The state spans from 144 at the access end to 174 at the most selective, so “needed” depends entirely on the row. The strategic targets: clear your school’s median to be a buyer, and its scholarship threshold to be a recruit.
By the numbers, Stanford Law School ranks ahead (median 174 to 171) while UC Berkeley Law answers on price leverage and market depth. But the question decides nothing until you add a market and a price, run both schools through the cost model against your target region, and the better one identifies itself.
Yes, a median of 163 puts it solidly in the state’s competitive tier.

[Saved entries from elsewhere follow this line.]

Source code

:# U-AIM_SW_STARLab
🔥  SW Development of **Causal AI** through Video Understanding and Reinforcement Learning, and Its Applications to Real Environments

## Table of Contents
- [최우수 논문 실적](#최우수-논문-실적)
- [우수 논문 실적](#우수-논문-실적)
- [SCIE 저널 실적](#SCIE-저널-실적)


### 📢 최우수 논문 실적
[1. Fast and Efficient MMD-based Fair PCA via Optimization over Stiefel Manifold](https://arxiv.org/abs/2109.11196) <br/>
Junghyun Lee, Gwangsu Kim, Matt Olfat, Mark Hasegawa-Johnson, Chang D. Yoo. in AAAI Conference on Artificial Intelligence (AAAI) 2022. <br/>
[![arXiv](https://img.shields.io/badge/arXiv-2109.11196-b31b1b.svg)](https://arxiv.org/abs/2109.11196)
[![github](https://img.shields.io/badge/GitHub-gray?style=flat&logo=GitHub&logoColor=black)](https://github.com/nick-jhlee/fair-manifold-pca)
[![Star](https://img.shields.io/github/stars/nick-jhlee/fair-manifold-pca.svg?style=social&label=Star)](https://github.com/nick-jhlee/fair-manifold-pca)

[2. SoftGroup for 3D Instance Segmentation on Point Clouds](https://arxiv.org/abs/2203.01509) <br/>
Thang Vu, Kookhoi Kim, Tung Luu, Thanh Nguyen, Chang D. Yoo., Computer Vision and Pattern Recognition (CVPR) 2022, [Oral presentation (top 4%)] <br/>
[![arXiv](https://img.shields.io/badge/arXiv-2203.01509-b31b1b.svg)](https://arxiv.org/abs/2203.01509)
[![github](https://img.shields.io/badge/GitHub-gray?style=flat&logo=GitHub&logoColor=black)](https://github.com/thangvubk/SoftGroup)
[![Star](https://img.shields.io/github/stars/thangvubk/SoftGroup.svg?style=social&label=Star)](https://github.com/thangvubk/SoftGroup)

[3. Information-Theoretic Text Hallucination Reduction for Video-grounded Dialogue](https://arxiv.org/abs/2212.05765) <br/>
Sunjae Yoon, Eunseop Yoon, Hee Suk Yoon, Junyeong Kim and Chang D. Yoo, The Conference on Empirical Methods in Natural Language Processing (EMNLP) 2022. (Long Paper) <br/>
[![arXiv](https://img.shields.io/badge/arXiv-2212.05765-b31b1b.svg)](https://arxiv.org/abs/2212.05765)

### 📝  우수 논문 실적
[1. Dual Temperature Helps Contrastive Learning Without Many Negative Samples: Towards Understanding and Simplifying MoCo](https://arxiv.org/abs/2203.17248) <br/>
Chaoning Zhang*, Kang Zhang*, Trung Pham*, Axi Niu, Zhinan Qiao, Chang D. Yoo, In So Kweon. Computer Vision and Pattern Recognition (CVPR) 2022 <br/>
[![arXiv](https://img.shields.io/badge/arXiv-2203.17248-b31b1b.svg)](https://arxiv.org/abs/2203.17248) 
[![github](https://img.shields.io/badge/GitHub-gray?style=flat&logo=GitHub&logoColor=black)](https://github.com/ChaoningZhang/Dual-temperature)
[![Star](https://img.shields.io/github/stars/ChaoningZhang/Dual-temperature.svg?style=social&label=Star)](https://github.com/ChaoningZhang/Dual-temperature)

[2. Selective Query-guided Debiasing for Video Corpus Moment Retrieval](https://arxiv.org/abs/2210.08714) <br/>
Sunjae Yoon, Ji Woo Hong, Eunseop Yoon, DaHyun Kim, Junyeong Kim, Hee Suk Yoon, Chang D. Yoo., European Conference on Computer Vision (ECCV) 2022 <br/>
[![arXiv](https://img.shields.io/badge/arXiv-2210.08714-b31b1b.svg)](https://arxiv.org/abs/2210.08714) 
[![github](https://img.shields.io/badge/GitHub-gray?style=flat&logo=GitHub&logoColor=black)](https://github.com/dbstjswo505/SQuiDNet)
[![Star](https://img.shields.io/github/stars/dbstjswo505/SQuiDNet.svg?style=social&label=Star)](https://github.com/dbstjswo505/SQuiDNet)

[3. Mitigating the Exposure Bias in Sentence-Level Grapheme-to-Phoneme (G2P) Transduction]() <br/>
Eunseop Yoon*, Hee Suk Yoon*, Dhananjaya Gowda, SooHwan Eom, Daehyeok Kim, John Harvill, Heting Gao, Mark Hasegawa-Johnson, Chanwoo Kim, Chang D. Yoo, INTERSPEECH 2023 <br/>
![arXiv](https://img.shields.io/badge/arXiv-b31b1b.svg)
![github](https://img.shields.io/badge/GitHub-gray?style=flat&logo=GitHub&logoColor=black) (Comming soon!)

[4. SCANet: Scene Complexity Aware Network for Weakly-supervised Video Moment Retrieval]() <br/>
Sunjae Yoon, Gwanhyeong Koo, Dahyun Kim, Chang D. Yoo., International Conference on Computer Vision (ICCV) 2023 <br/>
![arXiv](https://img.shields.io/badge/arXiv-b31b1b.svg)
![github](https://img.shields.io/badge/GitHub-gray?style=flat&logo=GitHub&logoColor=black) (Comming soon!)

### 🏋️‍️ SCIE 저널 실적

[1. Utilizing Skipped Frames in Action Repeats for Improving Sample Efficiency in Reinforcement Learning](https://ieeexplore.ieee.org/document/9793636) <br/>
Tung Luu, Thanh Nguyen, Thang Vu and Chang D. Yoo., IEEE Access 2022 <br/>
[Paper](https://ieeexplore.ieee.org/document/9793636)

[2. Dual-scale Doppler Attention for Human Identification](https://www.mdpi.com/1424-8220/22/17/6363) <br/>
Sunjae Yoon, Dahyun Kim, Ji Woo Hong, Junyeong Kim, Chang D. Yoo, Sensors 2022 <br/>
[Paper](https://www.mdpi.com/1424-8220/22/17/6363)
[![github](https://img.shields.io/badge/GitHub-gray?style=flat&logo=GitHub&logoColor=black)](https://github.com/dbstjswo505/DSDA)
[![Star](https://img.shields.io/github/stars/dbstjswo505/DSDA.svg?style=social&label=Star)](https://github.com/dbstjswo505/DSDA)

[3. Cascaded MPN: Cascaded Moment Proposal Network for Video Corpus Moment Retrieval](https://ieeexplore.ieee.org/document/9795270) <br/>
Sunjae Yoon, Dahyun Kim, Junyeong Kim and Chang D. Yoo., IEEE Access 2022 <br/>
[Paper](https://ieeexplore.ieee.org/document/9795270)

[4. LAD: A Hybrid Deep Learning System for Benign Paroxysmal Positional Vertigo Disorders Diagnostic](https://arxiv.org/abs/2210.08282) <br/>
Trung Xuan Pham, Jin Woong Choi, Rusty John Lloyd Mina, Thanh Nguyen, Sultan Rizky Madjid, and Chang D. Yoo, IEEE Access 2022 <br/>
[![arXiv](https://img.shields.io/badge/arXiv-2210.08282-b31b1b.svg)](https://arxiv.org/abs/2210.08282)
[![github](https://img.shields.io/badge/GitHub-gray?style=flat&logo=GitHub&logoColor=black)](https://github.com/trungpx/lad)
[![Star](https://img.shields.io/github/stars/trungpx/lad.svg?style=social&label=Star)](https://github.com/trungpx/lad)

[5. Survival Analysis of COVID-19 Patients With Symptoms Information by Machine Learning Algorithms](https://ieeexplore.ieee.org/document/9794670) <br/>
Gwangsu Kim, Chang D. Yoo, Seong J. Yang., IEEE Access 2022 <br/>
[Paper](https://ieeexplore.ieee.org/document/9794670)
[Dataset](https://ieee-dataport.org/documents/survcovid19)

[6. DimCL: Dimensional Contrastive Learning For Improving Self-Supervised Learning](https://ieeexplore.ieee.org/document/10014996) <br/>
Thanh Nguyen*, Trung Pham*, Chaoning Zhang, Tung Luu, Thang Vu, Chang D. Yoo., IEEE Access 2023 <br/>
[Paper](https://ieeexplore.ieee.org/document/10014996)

Click through its row for the complete numbers; “good” resolves quickly once price and placement sit next to the median.
Stanford Law School does, its credentials travel nationally. For everyone else, placement gravity is regional, which is an asset if California is the plan and a real cost if it isn’t.
Rankings are a starting grid, not a finish line. In California, the school one or two rows “down” the table is frequently the better instrument, cheaper after leverage, stronger in the specific market you want, kinder to the debt math. Read the verdicts, run the model, and choose like an investor rather than a fan.